▶ **Try it**:
For the listing below, return the line containing "a private Wide", the line containing "Specifically, this implies", and all lines in between, exactly as written and nothing else.

+++ Data shown +++

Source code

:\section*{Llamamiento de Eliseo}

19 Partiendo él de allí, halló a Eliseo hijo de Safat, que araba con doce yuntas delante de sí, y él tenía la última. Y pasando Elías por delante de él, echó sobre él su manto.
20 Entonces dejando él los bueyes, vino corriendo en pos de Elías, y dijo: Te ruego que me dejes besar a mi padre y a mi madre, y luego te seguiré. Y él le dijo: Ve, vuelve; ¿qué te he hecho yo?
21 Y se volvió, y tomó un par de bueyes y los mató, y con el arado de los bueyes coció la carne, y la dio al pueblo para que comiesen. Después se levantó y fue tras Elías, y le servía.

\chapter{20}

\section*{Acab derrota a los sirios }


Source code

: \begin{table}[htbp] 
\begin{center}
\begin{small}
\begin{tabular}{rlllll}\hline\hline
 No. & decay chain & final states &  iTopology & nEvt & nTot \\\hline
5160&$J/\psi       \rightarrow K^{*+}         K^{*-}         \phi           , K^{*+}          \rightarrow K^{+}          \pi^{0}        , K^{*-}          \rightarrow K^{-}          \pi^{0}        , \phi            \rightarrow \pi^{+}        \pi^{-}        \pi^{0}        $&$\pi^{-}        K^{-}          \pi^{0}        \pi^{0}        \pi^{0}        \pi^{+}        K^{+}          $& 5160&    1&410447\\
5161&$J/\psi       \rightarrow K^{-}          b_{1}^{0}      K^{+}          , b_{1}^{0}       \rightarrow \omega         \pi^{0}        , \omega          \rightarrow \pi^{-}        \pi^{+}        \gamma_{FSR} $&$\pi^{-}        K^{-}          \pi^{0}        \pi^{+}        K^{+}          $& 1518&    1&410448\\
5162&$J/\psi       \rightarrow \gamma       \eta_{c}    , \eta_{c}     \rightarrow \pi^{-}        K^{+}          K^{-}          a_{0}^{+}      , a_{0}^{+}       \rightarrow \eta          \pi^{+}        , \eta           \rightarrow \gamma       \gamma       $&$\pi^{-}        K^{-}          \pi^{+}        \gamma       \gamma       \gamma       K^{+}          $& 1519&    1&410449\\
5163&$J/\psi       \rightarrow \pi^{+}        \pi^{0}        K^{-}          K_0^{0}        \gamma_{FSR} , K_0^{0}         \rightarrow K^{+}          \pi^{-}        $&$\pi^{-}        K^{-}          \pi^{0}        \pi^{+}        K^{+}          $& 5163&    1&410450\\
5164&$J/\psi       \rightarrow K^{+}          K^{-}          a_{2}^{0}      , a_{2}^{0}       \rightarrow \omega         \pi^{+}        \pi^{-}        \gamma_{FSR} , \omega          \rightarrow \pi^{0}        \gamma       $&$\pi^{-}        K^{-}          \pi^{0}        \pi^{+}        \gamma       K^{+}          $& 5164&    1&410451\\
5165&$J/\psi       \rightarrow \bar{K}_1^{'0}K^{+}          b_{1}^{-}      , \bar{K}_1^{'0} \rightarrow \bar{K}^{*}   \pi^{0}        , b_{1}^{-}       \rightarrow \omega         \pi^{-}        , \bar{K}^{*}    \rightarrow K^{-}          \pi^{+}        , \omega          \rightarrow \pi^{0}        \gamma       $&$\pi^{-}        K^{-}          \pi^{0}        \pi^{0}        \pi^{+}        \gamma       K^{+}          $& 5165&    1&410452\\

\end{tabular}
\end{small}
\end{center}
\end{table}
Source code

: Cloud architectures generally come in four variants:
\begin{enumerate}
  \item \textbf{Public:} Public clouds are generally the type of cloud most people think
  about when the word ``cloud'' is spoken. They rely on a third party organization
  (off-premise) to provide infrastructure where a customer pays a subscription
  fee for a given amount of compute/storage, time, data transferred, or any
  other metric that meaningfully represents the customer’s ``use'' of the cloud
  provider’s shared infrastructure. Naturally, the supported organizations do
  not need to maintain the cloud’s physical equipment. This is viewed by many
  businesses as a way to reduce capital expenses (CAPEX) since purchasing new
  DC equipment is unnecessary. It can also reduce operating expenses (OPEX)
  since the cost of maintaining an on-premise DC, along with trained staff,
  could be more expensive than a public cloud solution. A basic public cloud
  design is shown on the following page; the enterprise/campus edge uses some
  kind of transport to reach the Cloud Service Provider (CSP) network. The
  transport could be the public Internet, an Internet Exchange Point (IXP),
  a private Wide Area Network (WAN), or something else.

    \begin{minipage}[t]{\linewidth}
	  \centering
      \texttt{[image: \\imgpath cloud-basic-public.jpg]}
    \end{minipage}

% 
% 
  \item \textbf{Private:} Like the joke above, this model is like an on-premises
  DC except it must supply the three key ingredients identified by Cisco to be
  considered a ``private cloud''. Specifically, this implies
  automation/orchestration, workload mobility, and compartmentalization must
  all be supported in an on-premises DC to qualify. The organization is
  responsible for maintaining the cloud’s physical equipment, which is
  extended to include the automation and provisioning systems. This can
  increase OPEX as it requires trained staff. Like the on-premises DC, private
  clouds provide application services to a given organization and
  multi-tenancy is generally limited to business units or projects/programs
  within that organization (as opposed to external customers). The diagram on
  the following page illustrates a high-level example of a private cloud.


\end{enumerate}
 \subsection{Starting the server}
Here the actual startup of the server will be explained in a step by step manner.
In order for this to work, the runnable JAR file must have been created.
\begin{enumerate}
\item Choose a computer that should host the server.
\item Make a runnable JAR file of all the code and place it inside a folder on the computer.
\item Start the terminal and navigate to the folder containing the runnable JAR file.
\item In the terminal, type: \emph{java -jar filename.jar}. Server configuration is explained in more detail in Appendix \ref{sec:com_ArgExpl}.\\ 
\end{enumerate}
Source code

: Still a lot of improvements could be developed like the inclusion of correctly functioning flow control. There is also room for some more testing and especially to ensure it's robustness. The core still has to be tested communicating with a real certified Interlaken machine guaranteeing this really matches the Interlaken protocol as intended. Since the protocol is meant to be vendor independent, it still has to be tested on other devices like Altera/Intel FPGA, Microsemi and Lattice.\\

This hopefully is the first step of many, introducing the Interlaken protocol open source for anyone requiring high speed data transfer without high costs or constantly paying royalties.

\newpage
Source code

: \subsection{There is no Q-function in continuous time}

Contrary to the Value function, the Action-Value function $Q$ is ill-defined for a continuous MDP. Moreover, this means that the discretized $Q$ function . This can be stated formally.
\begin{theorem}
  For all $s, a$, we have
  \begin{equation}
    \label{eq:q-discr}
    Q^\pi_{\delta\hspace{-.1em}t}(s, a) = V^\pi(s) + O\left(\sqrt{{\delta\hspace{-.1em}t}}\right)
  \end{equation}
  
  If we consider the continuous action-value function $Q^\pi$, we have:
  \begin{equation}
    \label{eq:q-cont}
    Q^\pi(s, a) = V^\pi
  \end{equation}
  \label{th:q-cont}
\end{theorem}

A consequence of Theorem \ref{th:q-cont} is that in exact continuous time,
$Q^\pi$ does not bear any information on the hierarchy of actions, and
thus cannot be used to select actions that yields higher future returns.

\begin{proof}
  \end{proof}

+++

▶ **Problem solution**:
  a private Wide Area Network (WAN), or something else.

    \begin{minipage}[t]{\linewidth}
	  \centering
      \texttt{[image: \\imgpath cloud-basic-public.jpg]}
    \end{minipage}

% 
% 
  \item \textbf{Private:} Like the joke above, this model is like an on-premises
  DC except it must supply the three key ingredients identified by Cisco to be
  considered a ``private cloud''. Specifically, this implies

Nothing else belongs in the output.